United headed into the clash as defending champions and needing to win to keep their title hopes alive, getting off to the perfect start as Paul Scholes fired home after just eight minutes.
Leeds responded as Lee Bowyer’s driving run opened up the defence before playing in Mark Viduka, who slotted past Fabien Barthez to level the game.
United had been in fine goalscoring form heading into the clash and continued their red-hot streak, Ole Gunnar Solskjaer’s instinctive brace putting the champions 3-1 ahead at the break.
Ryan Giggs added a fourth 10 minutes into the second half after turning home David Beckham’s cross, but Leeds set up a frantic finish, Ian Harte’s stunning free-kick halving the deficit before Lee Bowyer’s header made it a nervous final few minutes for the visitors.
Manchester United 0-1 Leeds – 2010
Having regularly contested at the top level of English football earlier in the decade, Leeds’ financial meltdown had seen the club drop from the Premier League to England’s third tier.

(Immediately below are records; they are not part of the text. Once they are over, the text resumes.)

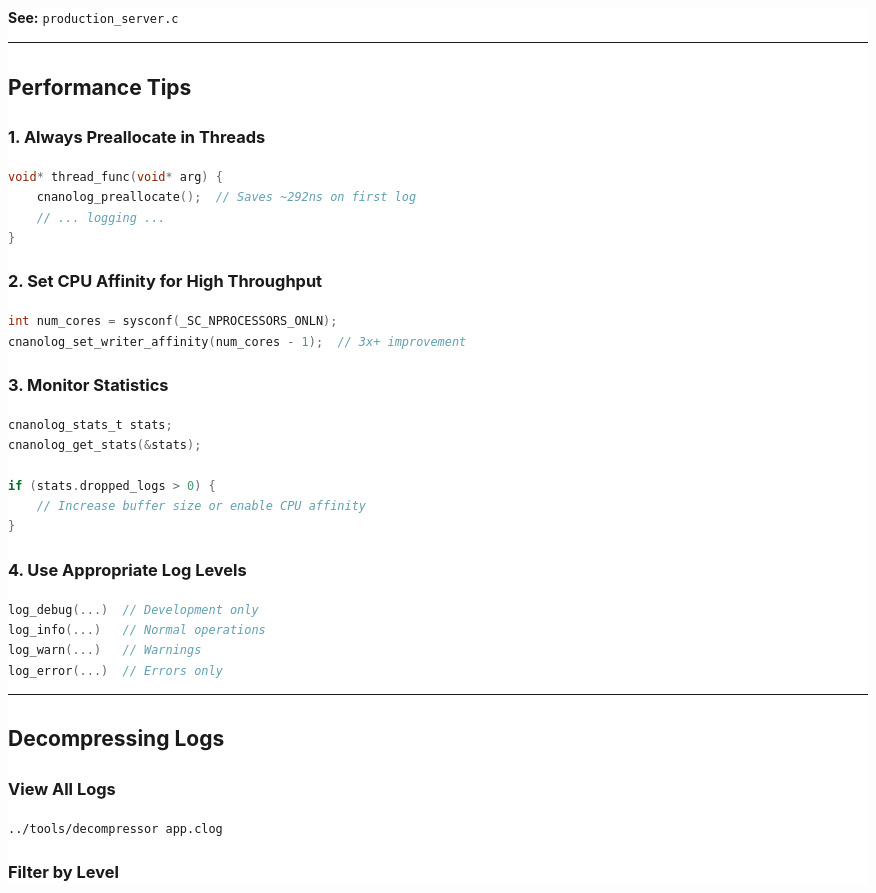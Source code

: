 **See:** `production_server.c`

---

## Performance Tips

### 1. Always Preallocate in Threads

```c
void* thread_func(void* arg) {
    cnanolog_preallocate();  // Saves ~292ns on first log
    // ... logging ...
}
```

### 2. Set CPU Affinity for High Throughput

```c
int num_cores = sysconf(_SC_NPROCESSORS_ONLN);
cnanolog_set_writer_affinity(num_cores - 1);  // 3x+ improvement
```

### 3. Monitor Statistics

```c
cnanolog_stats_t stats;
cnanolog_get_stats(&stats);

if (stats.dropped_logs > 0) {
    // Increase buffer size or enable CPU affinity
}
```

### 4. Use Appropriate Log Levels

```c
log_debug(...)  // Development only
log_info(...)   // Normal operations
log_warn(...)   // Warnings
log_error(...)  // Errors only
```

---

## Decompressing Logs

### View All Logs

```bash
../tools/decompressor app.clog
```

### Filter by Level
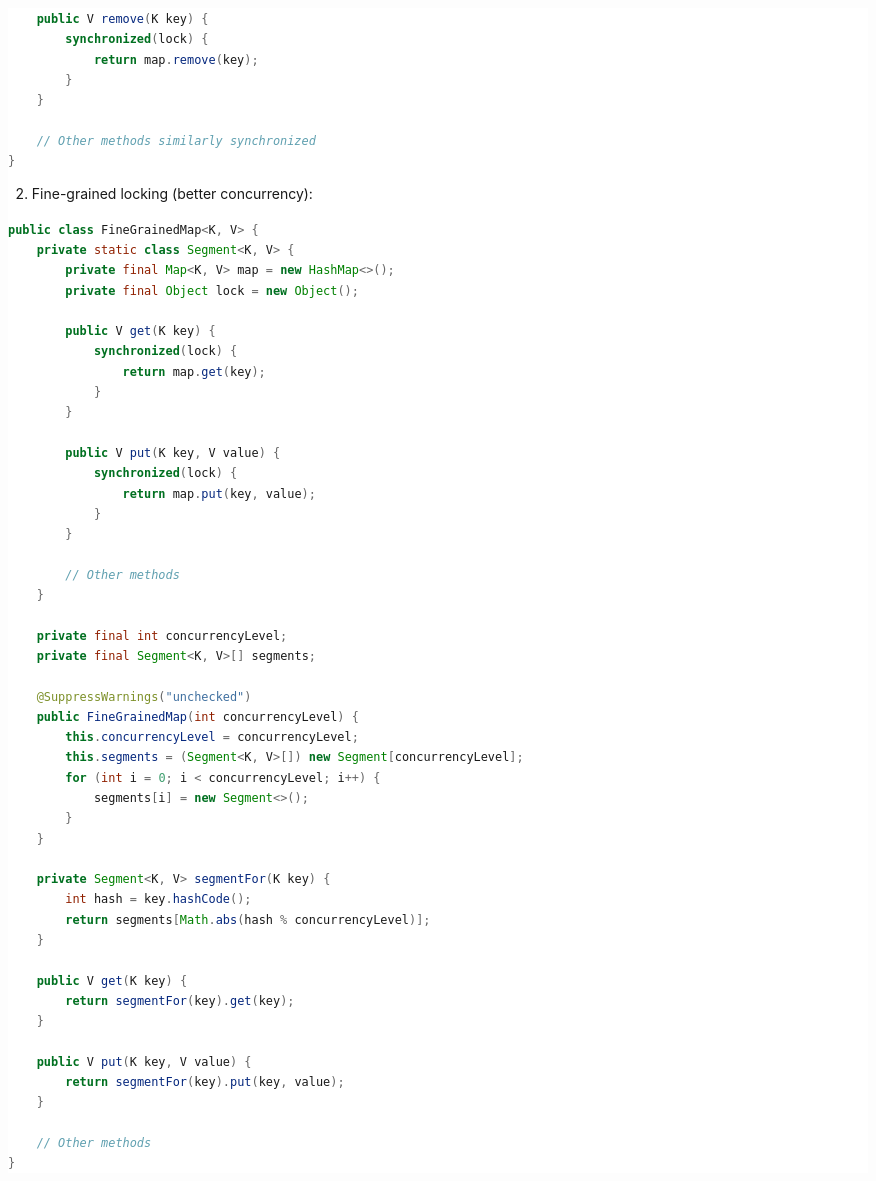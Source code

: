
 ```java
    public V remove(K key) {
        synchronized(lock) {
            return map.remove(key);
        }
    }
    
    // Other methods similarly synchronized
}
```

2. Fine-grained locking (better concurrency):
```java
public class FineGrainedMap<K, V> {
    private static class Segment<K, V> {
        private final Map<K, V> map = new HashMap<>();
        private final Object lock = new Object();
        
        public V get(K key) {
            synchronized(lock) {
                return map.get(key);
            }
        }
        
        public V put(K key, V value) {
            synchronized(lock) {
                return map.put(key, value);
            }
        }
        
        // Other methods
    }
    
    private final int concurrencyLevel;
    private final Segment<K, V>[] segments;
    
    @SuppressWarnings("unchecked")
    public FineGrainedMap(int concurrencyLevel) {
        this.concurrencyLevel = concurrencyLevel;
        this.segments = (Segment<K, V>[]) new Segment[concurrencyLevel];
        for (int i = 0; i < concurrencyLevel; i++) {
            segments[i] = new Segment<>();
        }
    }
    
    private Segment<K, V> segmentFor(K key) {
        int hash = key.hashCode();
        return segments[Math.abs(hash % concurrencyLevel)];
    }
    
    public V get(K key) {
        return segmentFor(key).get(key);
    }
    
    public V put(K key, V value) {
        return segmentFor(key).put(key, value);
    }
    
    // Other methods
}
```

Little was expected then when the Whites made the short trip across the Pennines for an FA Cup third round tie in 2010, where they faced a Red Devils side who had reached back-to-back Champions League finals over the previous two campaigns.
Two divisions and forty-two league places separated the two sides ahead of the clash, but it was Leeds who progressed into the fourth round as Jermaine Beckford scored the only goal of the game to stun Old Trafford.
Following their sharp fall-from-grace, the game proved one to savour for Leeds’ fans as Beckford raced in behind Wes Brown before firing home the winner beyond Tomasz Kuszczak.
Sir Alex Ferguson’s rotated side had come undone in an upset against their fierce rivals on home soil, the first time the Scot had been eliminated in the third round as Manchester United manager and the first time he had ever lost to lower league opposition.